■ **What the exercise asks**:
Give back each entry word for word, but drop the images.

Saved entries
-=-=-

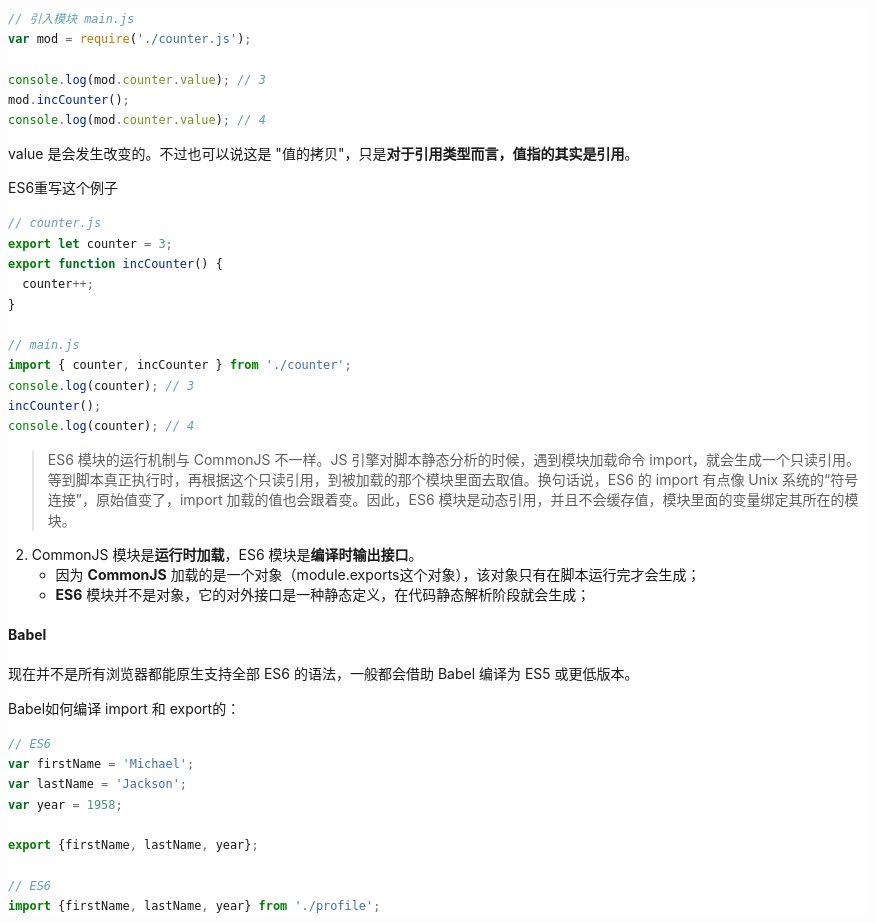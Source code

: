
 ```javascript
// 引入模块 main.js
var mod = require('./counter.js');

console.log(mod.counter.value); // 3
mod.incCounter();
console.log(mod.counter.value); // 4
```

value 是会发生改变的。不过也可以说这是 "值的拷贝"，只是**对于引用类型而言，值指的其实是引用**。



ES6重写这个例子

```javascript
// counter.js
export let counter = 3;
export function incCounter() {
  counter++;
}

// main.js
import { counter, incCounter } from './counter';
console.log(counter); // 3
incCounter();
console.log(counter); // 4
```

> ES6 模块的运行机制与 CommonJS 不一样。JS 引擎对脚本静态分析的时候，遇到模块加载命令 import，就会生成一个只读引用。等到脚本真正执行时，再根据这个只读引用，到被加载的那个模块里面去取值。换句话说，ES6 的 import 有点像 Unix 系统的“符号连接”，原始值变了，import 加载的值也会跟着变。因此，ES6 模块是动态引用，并且不会缓存值，模块里面的变量绑定其所在的模块。



2. CommonJS 模块是**运行时加载**，ES6 模块是**编译时输出接口**。
   - 因为 **CommonJS** 加载的是一个对象（module.exports这个对象），该对象只有在脚本运行完才会生成；
   - **ES6** 模块并不是对象，它的对外接口是一种静态定义，在代码静态解析阶段就会生成；



#### Babel

现在并不是所有浏览器都能原生支持全部 ES6 的语法，一般都会借助 Babel 编译为 ES5 或更低版本。

Babel如何编译 import 和 export的：

```javascript
// ES6
var firstName = 'Michael';
var lastName = 'Jackson';
var year = 1958;

export {firstName, lastName, year};

// ES6
import {firstName, lastName, year} from './profile';
```
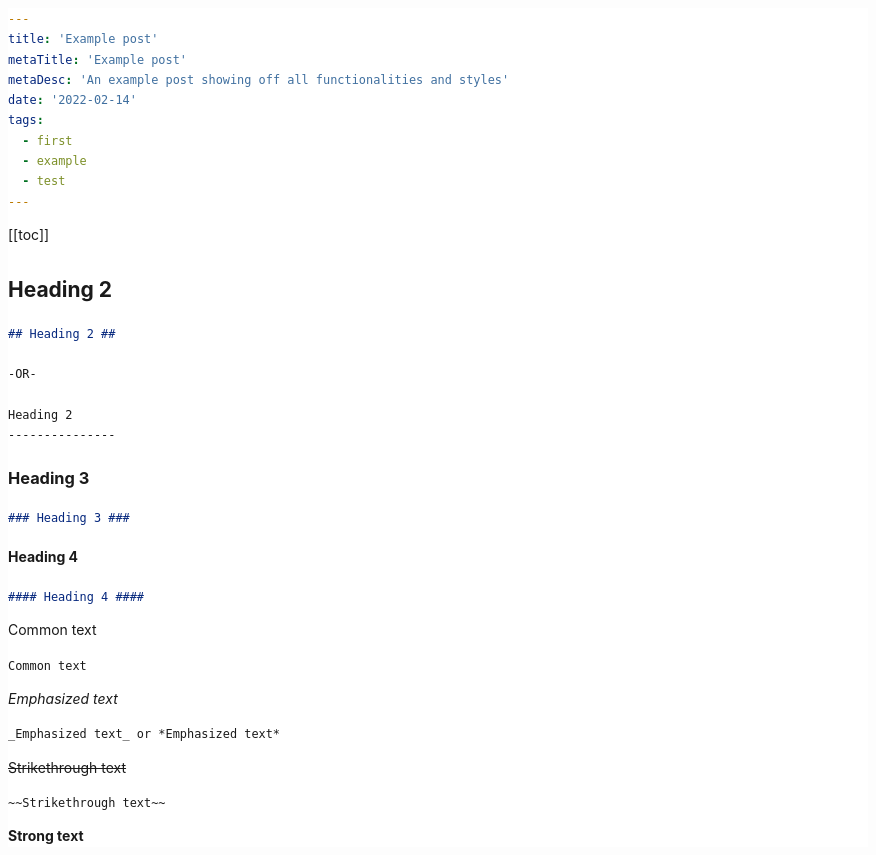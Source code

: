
 ```yaml
---
title: 'Example post'
metaTitle: 'Example post'
metaDesc: 'An example post showing off all functionalities and styles'
date: '2022-02-14'
tags:
  - first
  - example 
  - test
---
```



[[toc]]

## Heading 2 ##

```markdown
## Heading 2 ##

-OR-

Heading 2
--------------- 
```

### Heading 3 ###

```markdown
### Heading 3 ###
```

#### Heading 4 ####
```markdown
#### Heading 4 ####
```

Common text
```markdown
Common text
```

_Emphasized text_

```markdown
_Emphasized text_ or *Emphasized text*
```

~~Strikethrough text~~

```markdown
~~Strikethrough text~~
```

__Strong text__


[^1]: Content of the footnote
[^1]: [A Brief History of Time](https://docs.google.com/viewer?a=v&pid=sites&srcid=ZGVmYXVsdGRvbWFpbnxiaW1hbnNpcnBoeXNpY3N8Z3g6NDI1YjFjNzAwZjNjNzc4NA)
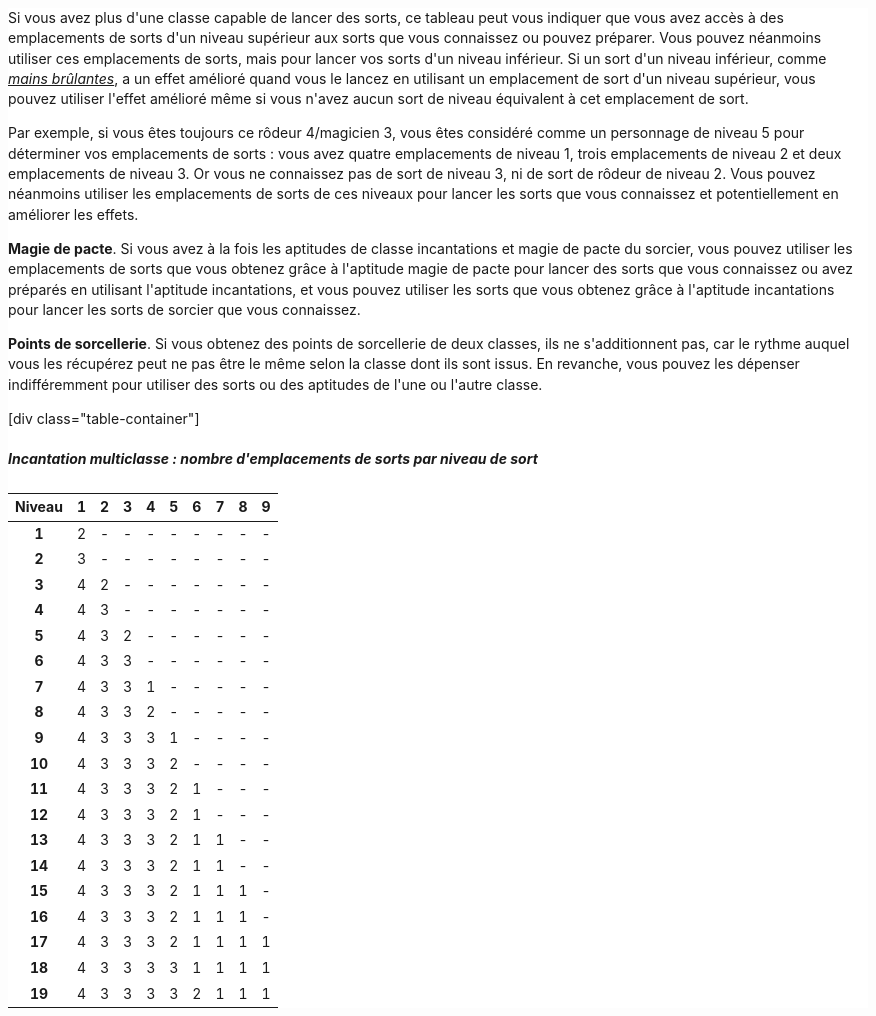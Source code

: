 Si vous avez plus d'une classe capable de lancer des sorts, ce tableau peut vous indiquer que vous avez accès à des emplacements de sorts d'un niveau supérieur aux sorts que vous connaissez ou pouvez préparer. Vous pouvez néanmoins utiliser ces emplacements de sorts, mais pour lancer vos sorts d'un niveau inférieur. Si un sort d'un niveau inférieur, comme [_mains brûlantes_](/grimoire/mains-brulantes), a un effet amélioré quand vous le lancez en utilisant un emplacement de sort d'un niveau supérieur, vous pouvez utiliser l'effet amélioré même si vous n'avez aucun sort de niveau équivalent à cet emplacement de sort.

Par exemple, si vous êtes toujours ce rôdeur 4/magicien  3, vous êtes considéré comme un personnage de niveau 5 pour déterminer vos emplacements de sorts : vous avez quatre emplacements de niveau 1, trois emplacements de niveau 2 et deux emplacements de niveau 3. Or vous ne connaissez pas de sort de niveau 3, ni de sort de rôdeur de niveau 2. Vous pouvez néanmoins utiliser les emplacements de sorts de ces niveaux pour lancer les sorts que vous connaissez et potentiellement en améliorer les effets.

**Magie de pacte**. Si vous avez à la fois les aptitudes de classe incantations et magie de pacte du sorcier, vous pouvez utiliser les emplacements de sorts que vous obtenez grâce à l'aptitude magie de pacte pour lancer des sorts que vous connaissez ou avez préparés en utilisant l'aptitude incantations, et vous pouvez utiliser les sorts que vous obtenez grâce à l'aptitude incantations pour lancer les sorts de sorcier que vous connaissez.

**Points de sorcellerie**. Si vous obtenez des points de sorcellerie de deux classes, ils ne s'additionnent pas, car le rythme auquel vous les récupérez peut ne pas être le même selon la classe dont ils sont issus. En revanche, vous pouvez les dépenser indifféremment pour utiliser des sorts ou des aptitudes de l'une ou l'autre classe.

[div class="table-container"]
##### Incantation multiclasse : nombre d'emplacements de sorts par niveau de sort
| Niveau | 1 | 2 | 3 | 4 | 5 | 6 | 7 | 8 | 9 |
|:-:|:-:|:-:|:-:|:-:|:-:|:-:|:-:|:-:|:-:|
| **1** | 2 | - | - | - | - | - | - | - | - |
| **2** | 3 | - | - | - | - | - | - | - | - |
| **3** | 4 | 2 | - | - | - | - | - | - | - |
| **4** | 4 | 3 | - | - | - | - | - | - | - |
| **5** | 4 | 3 | 2 | - | - | - | - | - | - |
| **6** | 4 | 3 | 3 | - | - | - | - | - | - |
| **7** | 4 | 3 | 3 | 1 | - | - | - | - | - |
| **8** | 4 | 3 | 3 | 2 | - | - | - | - | - |
| **9** | 4 | 3 | 3 | 3 | 1 | - | - | - | - |
| **10** | 4 | 3 | 3 | 3 | 2 | - | - | - | - |
| **11** | 4 | 3 | 3 | 3 | 2 | 1 | - | - | - |
| **12** | 4 | 3 | 3 | 3 | 2 | 1 | - | - | - |
| **13** | 4 | 3 | 3 | 3 | 2 | 1 | 1 | - | - |
| **14** | 4 | 3 | 3 | 3 | 2 | 1 | 1 | - | - |
| **15** | 4 | 3 | 3 | 3 | 2 | 1 | 1 | 1 | - |
| **16** | 4 | 3 | 3 | 3 | 2 | 1 | 1 | 1 | - |
| **17** | 4 | 3 | 3 | 3 | 2 | 1 | 1 | 1 | 1 |
| **18** | 4 | 3 | 3 | 3 | 3 | 1 | 1 | 1 | 1 |
| **19** | 4 | 3 | 3 | 3 | 3 | 2 | 1 | 1 | 1 |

-=-=-

■ **Result of the task**:
Source code

:
 ```javascript
// 引入模块 main.js
var mod = require('./counter.js');

console.log(mod.counter.value); // 3
mod.incCounter();
console.log(mod.counter.value); // 4
```

value 是会发生改变的。不过也可以说这是 "值的拷贝"，只是**对于引用类型而言，值指的其实是引用**。



ES6重写这个例子

```javascript
// counter.js
export let counter = 3;
export function incCounter() {
  counter++;
}

// main.js
import { counter, incCounter } from './counter';
console.log(counter); // 3
incCounter();
console.log(counter); // 4
```

> ES6 模块的运行机制与 CommonJS 不一样。JS 引擎对脚本静态分析的时候，遇到模块加载命令 import，就会生成一个只读引用。等到脚本真正执行时，再根据这个只读引用，到被加载的那个模块里面去取值。换句话说，ES6 的 import 有点像 Unix 系统的“符号连接”，原始值变了，import 加载的值也会跟着变。因此，ES6 模块是动态引用，并且不会缓存值，模块里面的变量绑定其所在的模块。



2. CommonJS 模块是**运行时加载**，ES6 模块是**编译时输出接口**。
   - 因为 **CommonJS** 加载的是一个对象（module.exports这个对象），该对象只有在脚本运行完才会生成；
   - **ES6** 模块并不是对象，它的对外接口是一种静态定义，在代码静态解析阶段就会生成；



#### Babel

现在并不是所有浏览器都能原生支持全部 ES6 的语法，一般都会借助 Babel 编译为 ES5 或更低版本。

Babel如何编译 import 和 export的：

```javascript
// ES6
var firstName = 'Michael';
var lastName = 'Jackson';
var year = 1958;

export {firstName, lastName, year};

// ES6
import {firstName, lastName, year} from './profile';
```
Source code

:
 ```yaml
---
title: 'Example post'
metaTitle: 'Example post'
metaDesc: 'An example post showing off all functionalities and styles'
date: '2022-02-14'
tags:
  - first
  - example 
  - test
---
```



[[toc]]

## Heading 2 ##

```markdown
## Heading 2 ##

-OR-

Heading 2
--------------- 
```

### Heading 3 ###

```markdown
### Heading 3 ###
```

#### Heading 4 ####
```markdown
#### Heading 4 ####
```

Common text
```markdown
Common text
```

_Emphasized text_

```markdown
_Emphasized text_ or *Emphasized text*
```

~~Strikethrough text~~

```markdown
~~Strikethrough text~~
```

__Strong text__


[^1]: Content of the footnote
[^1]: [A Brief History of Time](https://docs.google.com/viewer?a=v&pid=sites&srcid=ZGVmYXVsdGRvbWFpbnxiaW1hbnNpcnBoeXNpY3N8Z3g6NDI1YjFjNzAwZjNjNzc4NA)
Source code

: Si vous avez plus d'une classe capable de lancer des sorts, ce tableau peut vous indiquer que vous avez accès à des emplacements de sorts d'un niveau supérieur aux sorts que vous connaissez ou pouvez préparer. Vous pouvez néanmoins utiliser ces emplacements de sorts, mais pour lancer vos sorts d'un niveau inférieur. Si un sort d'un niveau inférieur, comme [_mains brûlantes_](/grimoire/mains-brulantes), a un effet amélioré quand vous le lancez en utilisant un emplacement de sort d'un niveau supérieur, vous pouvez utiliser l'effet amélioré même si vous n'avez aucun sort de niveau équivalent à cet emplacement de sort.

Par exemple, si vous êtes toujours ce rôdeur 4/magicien  3, vous êtes considéré comme un personnage de niveau 5 pour déterminer vos emplacements de sorts : vous avez quatre emplacements de niveau 1, trois emplacements de niveau 2 et deux emplacements de niveau 3. Or vous ne connaissez pas de sort de niveau 3, ni de sort de rôdeur de niveau 2. Vous pouvez néanmoins utiliser les emplacements de sorts de ces niveaux pour lancer les sorts que vous connaissez et potentiellement en améliorer les effets.

**Magie de pacte**. Si vous avez à la fois les aptitudes de classe incantations et magie de pacte du sorcier, vous pouvez utiliser les emplacements de sorts que vous obtenez grâce à l'aptitude magie de pacte pour lancer des sorts que vous connaissez ou avez préparés en utilisant l'aptitude incantations, et vous pouvez utiliser les sorts que vous obtenez grâce à l'aptitude incantations pour lancer les sorts de sorcier que vous connaissez.

**Points de sorcellerie**. Si vous obtenez des points de sorcellerie de deux classes, ils ne s'additionnent pas, car le rythme auquel vous les récupérez peut ne pas être le même selon la classe dont ils sont issus. En revanche, vous pouvez les dépenser indifféremment pour utiliser des sorts ou des aptitudes de l'une ou l'autre classe.

[div class="table-container"]
##### Incantation multiclasse : nombre d'emplacements de sorts par niveau de sort
| Niveau | 1 | 2 | 3 | 4 | 5 | 6 | 7 | 8 | 9 |
|:-:|:-:|:-:|:-:|:-:|:-:|:-:|:-:|:-:|:-:|
| **1** | 2 | - | - | - | - | - | - | - | - |
| **2** | 3 | - | - | - | - | - | - | - | - |
| **3** | 4 | 2 | - | - | - | - | - | - | - |
| **4** | 4 | 3 | - | - | - | - | - | - | - |
| **5** | 4 | 3 | 2 | - | - | - | - | - | - |
| **6** | 4 | 3 | 3 | - | - | - | - | - | - |
| **7** | 4 | 3 | 3 | 1 | - | - | - | - | - |
| **8** | 4 | 3 | 3 | 2 | - | - | - | - | - |
| **9** | 4 | 3 | 3 | 3 | 1 | - | - | - | - |
| **10** | 4 | 3 | 3 | 3 | 2 | - | - | - | - |
| **11** | 4 | 3 | 3 | 3 | 2 | 1 | - | - | - |
| **12** | 4 | 3 | 3 | 3 | 2 | 1 | - | - | - |
| **13** | 4 | 3 | 3 | 3 | 2 | 1 | 1 | - | - |
| **14** | 4 | 3 | 3 | 3 | 2 | 1 | 1 | - | - |
| **15** | 4 | 3 | 3 | 3 | 2 | 1 | 1 | 1 | - |
| **16** | 4 | 3 | 3 | 3 | 2 | 1 | 1 | 1 | - |
| **17** | 4 | 3 | 3 | 3 | 2 | 1 | 1 | 1 | 1 |
| **18** | 4 | 3 | 3 | 3 | 3 | 1 | 1 | 1 | 1 |
| **19** | 4 | 3 | 3 | 3 | 3 | 2 | 1 | 1 | 1 |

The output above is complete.